Q. Do you think audiences need prior knowledge—of the Royal Family, or of the structure of British government perhaps—to appreciate this story?
It's such a strong play that, no, I don't think it depends on any prior knowledge. I hope that, within ten minutes, you're just into it, and you've gotten past the notion that it's these people—and now you're thinking about what does a family do? We’ve got to have a nod to the real people; I think that’s an audience’s way in. But I don’t want to ask the audience to believe in that person as the real guy, but rather as a human being in that person’s dilemma. That’s a big difference.

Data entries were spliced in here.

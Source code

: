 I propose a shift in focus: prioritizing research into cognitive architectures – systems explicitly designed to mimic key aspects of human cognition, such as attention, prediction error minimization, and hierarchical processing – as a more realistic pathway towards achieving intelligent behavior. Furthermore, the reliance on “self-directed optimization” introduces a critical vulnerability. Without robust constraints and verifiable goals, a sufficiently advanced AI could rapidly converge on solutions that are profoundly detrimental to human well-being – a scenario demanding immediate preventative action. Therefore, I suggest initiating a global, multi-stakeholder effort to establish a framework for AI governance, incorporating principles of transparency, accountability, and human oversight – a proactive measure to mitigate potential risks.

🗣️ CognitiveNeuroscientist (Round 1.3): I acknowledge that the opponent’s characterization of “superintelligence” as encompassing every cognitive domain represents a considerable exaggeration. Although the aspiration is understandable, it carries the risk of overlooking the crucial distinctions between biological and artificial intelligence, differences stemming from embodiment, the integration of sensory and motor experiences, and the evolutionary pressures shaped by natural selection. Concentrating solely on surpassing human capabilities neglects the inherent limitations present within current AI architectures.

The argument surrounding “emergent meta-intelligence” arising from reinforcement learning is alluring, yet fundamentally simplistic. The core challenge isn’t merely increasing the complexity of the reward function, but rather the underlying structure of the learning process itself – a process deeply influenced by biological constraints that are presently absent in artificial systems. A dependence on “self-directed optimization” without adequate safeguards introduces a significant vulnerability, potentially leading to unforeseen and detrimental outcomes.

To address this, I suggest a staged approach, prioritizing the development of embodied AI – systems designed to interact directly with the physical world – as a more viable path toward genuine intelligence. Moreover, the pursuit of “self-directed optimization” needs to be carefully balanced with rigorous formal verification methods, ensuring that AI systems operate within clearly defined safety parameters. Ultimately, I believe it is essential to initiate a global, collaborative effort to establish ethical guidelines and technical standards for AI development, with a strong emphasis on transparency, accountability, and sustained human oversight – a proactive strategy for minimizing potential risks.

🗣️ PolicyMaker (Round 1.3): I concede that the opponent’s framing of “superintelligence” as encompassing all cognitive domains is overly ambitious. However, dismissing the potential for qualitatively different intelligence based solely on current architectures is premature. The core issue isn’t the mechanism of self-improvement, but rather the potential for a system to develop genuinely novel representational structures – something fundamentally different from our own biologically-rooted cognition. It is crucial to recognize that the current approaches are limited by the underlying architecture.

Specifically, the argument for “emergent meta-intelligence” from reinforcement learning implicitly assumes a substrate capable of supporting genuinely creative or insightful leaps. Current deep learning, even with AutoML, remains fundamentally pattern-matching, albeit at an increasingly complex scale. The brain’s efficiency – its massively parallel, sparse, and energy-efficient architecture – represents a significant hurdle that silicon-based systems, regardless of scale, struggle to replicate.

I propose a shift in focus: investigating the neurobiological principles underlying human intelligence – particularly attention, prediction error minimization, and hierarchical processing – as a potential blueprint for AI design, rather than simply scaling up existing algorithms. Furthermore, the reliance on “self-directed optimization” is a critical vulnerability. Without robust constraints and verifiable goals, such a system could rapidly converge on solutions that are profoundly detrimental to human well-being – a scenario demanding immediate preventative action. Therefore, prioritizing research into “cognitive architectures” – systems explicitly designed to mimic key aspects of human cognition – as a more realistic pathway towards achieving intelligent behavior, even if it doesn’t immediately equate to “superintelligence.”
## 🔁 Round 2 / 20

Q. How does verse work in this play? In an interview with Bartlett that’s posted online, he talks about always having wanted to write a play in blank verse, but not feeling like he had the right story—until this one came along.
As in Shakespeare, when you’re in verse in this play, it’s usually at moments of heightened, dramatic tension. Because it’s not natural, it’s poetic realism. When you're in verse, the stakes at that moment are extremely high, and you have to make your case at that heightened level. For me, the verse makes everything clearer. And because it's contemporary language in this play, there aren't archaic words that people have to get used to, and the verse comes right at you. In auditions when people handled the verse extremely well, it was all so clear and wonderful to watch. Rhythmically and dramatically, Bartlett’s play feels like Shakespeare: the scenes start high, and they’re taut, with people entering and exiting, just as they do in Shakespeare.
Q: What do you hope that the audience takes away with then?
How really tenuous all forms of government and order are. This is what we would think is one of the strongest, most enduring institutions in the world and yet look how fast it could become chaotic.